» ACTION ITEM:
Hunt through the entries for the word "supported" and copy each line in which it appears.

Segment Start: DATA PROVIDED

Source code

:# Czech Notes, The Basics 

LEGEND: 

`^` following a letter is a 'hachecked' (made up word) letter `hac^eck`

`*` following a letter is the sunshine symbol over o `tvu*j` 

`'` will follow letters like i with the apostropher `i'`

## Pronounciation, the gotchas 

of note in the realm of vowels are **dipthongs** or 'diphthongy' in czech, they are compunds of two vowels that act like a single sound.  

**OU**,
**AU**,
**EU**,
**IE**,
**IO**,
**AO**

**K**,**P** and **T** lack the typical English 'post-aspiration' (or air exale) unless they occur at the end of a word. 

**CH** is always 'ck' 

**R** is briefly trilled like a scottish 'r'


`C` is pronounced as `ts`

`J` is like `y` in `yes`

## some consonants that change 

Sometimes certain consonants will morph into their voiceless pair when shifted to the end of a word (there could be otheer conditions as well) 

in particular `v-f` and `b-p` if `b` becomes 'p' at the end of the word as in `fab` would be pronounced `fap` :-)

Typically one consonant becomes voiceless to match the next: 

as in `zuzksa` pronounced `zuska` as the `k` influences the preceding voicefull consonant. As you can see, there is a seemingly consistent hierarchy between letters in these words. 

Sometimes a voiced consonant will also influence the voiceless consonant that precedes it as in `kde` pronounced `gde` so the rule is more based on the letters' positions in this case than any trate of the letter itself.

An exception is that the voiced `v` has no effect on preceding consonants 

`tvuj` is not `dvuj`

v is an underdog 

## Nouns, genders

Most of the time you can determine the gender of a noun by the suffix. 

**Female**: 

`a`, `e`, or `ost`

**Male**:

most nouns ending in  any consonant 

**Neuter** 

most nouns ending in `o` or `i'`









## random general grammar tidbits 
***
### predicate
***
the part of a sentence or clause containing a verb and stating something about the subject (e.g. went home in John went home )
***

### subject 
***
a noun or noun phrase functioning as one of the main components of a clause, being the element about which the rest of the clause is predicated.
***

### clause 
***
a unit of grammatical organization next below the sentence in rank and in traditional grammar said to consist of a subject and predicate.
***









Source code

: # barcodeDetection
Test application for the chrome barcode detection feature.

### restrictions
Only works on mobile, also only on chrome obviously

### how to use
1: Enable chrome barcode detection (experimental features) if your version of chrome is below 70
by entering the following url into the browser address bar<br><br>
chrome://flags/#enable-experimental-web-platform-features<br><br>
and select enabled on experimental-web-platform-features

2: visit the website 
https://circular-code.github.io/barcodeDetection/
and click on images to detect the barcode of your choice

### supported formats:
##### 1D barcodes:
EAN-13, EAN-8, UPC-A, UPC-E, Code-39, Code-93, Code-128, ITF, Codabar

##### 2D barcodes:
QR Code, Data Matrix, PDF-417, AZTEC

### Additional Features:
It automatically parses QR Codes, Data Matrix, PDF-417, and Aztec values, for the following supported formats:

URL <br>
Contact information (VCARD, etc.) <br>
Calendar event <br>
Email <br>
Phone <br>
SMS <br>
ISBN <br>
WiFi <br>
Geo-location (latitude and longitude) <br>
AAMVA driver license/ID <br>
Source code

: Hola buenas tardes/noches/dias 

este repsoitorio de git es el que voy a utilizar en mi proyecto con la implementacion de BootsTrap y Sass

Segment End: DATA PROVIDED

» TASK OUTPUT:
### supported formats:
It automatically parses QR Codes, Data Matrix, PDF-417, and Aztec values, for the following supported formats:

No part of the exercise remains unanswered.